What you will do.
Tally the lines below that contain "menu" and reply with only the tally.

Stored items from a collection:
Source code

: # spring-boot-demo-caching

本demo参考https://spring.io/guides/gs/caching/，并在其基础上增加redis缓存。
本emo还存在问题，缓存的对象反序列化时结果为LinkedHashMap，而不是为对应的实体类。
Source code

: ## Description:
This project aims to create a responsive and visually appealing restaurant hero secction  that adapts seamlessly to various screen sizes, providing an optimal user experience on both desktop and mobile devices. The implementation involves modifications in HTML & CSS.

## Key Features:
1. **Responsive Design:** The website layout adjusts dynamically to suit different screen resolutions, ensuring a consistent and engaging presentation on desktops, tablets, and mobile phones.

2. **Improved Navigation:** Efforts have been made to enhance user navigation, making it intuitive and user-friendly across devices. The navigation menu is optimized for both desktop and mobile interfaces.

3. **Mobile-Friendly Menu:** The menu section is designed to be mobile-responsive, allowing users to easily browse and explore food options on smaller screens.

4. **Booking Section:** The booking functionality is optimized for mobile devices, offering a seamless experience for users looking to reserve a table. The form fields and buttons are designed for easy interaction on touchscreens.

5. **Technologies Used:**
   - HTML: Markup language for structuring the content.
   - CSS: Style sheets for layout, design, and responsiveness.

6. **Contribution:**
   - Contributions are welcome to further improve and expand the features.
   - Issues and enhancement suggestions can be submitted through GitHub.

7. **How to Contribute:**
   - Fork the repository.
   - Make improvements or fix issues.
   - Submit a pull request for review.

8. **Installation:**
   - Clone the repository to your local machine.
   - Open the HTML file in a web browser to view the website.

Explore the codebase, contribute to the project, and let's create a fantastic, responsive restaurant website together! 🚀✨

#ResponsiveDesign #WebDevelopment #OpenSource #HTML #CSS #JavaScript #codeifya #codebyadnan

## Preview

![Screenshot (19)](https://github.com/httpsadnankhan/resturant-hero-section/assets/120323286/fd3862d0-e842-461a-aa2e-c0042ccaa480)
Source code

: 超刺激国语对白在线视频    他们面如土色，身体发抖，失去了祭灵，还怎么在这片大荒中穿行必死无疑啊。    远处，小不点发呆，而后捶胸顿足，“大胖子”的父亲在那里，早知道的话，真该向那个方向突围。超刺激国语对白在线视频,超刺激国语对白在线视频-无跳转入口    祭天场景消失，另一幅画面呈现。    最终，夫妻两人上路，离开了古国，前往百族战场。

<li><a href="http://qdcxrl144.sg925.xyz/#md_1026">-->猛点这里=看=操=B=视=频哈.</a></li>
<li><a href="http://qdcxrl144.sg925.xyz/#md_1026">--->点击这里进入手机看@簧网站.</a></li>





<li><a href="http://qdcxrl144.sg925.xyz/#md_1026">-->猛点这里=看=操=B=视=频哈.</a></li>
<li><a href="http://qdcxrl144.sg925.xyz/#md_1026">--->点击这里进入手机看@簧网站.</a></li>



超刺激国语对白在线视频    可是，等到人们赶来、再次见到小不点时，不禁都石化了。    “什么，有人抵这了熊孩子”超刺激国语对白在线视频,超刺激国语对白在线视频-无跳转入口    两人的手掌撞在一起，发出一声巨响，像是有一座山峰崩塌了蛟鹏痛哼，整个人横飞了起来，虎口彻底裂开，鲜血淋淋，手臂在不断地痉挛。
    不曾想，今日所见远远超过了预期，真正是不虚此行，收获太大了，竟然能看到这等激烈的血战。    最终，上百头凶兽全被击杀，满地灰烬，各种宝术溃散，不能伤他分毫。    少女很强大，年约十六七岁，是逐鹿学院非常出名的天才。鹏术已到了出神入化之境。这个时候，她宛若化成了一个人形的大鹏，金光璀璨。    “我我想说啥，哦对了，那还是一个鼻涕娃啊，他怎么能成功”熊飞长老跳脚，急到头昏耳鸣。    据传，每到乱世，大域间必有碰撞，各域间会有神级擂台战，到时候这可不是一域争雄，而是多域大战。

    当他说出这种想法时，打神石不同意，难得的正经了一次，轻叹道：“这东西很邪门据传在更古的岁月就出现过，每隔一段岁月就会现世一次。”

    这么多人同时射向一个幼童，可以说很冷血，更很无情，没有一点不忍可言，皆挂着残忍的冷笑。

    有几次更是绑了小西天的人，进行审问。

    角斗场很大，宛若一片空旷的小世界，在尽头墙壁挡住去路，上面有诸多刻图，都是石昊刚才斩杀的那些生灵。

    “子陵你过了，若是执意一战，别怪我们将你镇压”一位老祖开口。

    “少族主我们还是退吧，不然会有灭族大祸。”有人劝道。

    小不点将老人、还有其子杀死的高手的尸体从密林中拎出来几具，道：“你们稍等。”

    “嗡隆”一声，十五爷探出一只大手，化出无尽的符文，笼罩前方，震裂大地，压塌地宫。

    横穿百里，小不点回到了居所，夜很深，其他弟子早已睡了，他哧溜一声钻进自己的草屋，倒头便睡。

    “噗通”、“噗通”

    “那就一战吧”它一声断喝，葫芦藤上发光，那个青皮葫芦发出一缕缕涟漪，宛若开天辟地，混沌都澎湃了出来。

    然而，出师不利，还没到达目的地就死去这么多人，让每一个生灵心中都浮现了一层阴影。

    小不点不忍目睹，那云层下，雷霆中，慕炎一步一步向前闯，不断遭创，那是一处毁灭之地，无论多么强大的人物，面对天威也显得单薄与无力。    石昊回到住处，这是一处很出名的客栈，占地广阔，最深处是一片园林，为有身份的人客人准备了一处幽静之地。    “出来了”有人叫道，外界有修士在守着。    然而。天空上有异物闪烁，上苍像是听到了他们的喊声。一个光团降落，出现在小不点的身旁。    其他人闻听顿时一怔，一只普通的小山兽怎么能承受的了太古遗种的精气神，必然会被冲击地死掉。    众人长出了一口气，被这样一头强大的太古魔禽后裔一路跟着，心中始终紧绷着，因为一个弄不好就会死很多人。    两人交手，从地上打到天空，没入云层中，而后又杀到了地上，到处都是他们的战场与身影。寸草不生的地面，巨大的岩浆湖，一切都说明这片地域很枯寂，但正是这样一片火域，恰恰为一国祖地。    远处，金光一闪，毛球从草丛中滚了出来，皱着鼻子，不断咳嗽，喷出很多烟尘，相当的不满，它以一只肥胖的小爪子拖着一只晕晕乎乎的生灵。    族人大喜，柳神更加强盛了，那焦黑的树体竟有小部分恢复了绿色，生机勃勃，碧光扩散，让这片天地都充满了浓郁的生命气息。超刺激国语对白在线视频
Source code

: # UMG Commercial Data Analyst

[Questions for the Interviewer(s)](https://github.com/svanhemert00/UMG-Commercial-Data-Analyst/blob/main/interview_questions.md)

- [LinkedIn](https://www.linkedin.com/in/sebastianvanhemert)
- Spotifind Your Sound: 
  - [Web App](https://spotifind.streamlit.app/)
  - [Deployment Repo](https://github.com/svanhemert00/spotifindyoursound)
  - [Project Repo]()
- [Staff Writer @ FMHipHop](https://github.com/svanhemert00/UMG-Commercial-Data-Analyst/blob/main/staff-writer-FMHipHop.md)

Solution to this problem.
2